## Description of the task
Given the entries below, copy each of them out exactly.

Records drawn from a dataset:
□ □ □ □ □ □ □
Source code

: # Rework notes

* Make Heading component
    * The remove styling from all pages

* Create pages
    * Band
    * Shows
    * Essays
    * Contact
□ □ □ □ □ □ □
## Answer for this exercise
Source code

: # Rework notes

* Make Heading component
    * The remove styling from all pages

* Create pages
    * Band
    * Shows
    * Essays
    * Contact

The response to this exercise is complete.